Thursday, August 18, 2005

Narrow Escape from Polar Bears

Three Polish men have escaped what must be one of the most hair-raising situations imaginable – being stranded between glaciers on a remote Arctic island whilst being circled by hungry polar bears. It was a case of fate bearing down on the three shipwrecked Arctic researchers as they waited 15 hours for rescuers to arrive. A helicopter appeared as the bears came perilously close. The hairsbreadth escape took place on an island in Norway's Svalbard archipelago, about 1,000 kilometres from the North Pole. "It was the worst imaginable situation. They were cold and wet, had no equipment or weapons, and were surrounded by hungry polar bears," said Peter Braaten of the Svalbard governor's office. The three were aboard the Polish research ship Horyzont when they set out in a small inflatable boat to pick up equipment on one of the islands. "Their boat capsized, and they lost all their equipment and weapons," Mr Braaten said. He said they swam and clambered over chunks of floating ice to get to the island of Egdeoya.

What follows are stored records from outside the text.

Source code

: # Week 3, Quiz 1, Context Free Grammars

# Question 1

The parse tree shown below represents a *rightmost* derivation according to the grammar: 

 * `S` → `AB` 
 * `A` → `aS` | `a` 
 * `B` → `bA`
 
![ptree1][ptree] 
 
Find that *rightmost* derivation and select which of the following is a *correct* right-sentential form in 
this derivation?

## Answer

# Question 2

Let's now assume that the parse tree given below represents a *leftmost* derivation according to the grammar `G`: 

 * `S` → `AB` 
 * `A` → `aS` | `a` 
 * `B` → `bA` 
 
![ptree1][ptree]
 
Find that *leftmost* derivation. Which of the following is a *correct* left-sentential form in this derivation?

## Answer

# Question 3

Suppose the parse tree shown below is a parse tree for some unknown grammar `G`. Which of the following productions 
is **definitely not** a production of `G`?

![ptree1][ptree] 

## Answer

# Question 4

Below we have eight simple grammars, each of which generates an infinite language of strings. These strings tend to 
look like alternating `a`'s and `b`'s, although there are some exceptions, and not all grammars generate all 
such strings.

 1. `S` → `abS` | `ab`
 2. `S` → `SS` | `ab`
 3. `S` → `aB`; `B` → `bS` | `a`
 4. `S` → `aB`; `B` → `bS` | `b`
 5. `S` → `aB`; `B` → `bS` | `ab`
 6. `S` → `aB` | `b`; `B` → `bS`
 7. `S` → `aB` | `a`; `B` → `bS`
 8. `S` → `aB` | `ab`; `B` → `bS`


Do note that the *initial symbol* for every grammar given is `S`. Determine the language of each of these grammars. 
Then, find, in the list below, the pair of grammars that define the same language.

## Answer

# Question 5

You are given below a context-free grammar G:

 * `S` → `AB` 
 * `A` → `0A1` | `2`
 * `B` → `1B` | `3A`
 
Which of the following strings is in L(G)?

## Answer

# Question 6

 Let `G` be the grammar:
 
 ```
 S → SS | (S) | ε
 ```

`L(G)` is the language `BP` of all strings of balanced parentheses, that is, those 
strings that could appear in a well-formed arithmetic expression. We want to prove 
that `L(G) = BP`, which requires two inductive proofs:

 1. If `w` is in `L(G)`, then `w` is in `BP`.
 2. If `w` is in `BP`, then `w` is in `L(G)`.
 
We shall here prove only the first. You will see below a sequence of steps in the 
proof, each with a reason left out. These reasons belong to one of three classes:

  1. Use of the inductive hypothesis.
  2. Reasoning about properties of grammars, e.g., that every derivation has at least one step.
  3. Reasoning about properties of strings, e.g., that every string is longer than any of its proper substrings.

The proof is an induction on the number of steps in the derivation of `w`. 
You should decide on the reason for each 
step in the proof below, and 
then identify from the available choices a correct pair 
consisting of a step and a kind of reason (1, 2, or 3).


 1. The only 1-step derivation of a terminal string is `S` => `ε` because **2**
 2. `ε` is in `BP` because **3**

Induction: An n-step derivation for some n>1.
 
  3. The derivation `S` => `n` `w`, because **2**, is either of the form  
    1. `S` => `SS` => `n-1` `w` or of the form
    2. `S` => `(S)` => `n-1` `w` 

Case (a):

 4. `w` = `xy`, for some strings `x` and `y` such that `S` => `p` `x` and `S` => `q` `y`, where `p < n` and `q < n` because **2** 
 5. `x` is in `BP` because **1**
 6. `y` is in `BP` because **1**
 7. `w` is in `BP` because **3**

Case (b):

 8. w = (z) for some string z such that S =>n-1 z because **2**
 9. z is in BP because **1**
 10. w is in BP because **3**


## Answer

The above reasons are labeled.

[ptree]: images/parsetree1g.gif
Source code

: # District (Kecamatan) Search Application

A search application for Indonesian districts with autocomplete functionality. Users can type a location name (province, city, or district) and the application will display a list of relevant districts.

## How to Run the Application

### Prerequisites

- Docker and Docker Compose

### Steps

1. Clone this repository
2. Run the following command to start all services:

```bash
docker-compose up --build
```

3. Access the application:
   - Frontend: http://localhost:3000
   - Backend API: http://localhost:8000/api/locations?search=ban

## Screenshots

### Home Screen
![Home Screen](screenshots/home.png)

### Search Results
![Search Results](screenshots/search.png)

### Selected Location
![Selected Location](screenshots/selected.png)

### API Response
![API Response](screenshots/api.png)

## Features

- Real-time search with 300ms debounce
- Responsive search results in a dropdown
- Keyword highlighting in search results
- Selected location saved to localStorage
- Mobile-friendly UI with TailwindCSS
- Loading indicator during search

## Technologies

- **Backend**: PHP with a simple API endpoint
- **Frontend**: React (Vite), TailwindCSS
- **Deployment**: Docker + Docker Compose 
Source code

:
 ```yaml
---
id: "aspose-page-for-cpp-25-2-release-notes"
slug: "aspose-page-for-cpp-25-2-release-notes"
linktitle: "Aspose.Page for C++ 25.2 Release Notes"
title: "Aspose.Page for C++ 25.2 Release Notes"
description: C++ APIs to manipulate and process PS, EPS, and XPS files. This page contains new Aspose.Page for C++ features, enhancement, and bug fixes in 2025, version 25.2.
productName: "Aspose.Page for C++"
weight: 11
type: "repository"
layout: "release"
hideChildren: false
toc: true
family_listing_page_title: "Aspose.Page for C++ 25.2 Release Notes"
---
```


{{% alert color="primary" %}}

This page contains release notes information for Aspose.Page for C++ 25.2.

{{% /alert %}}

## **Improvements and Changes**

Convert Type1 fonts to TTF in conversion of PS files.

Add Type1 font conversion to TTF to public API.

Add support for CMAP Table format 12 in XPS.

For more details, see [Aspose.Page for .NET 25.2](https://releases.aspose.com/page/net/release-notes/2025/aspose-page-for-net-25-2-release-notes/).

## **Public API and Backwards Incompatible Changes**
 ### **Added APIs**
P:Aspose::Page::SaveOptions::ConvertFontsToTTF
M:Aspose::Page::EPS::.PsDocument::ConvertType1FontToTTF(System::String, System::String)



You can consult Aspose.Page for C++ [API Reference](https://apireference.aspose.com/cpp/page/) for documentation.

The research ship repeatedly tried to send in another small boat to pick them up, but conditions were too rough. The ship finally used a harpoon canon to fire a rope to land, so it could send the researchers food and water. Then it called for help. "They managed to start a fire, to keep warm and keep the polar bears away," Mr Braaten said, explaining that the men used the spark plugs from their capsized craft's outboard motor to get the fire going. The island has some dried grass and scrubby plants. He said at least three polar bears looking for a meal were within roughly 20 metres of the men when the helicopter picked them up. Polar bears have no natural enemies in their frozen domain and regard all other living things, including humans, as potential meals.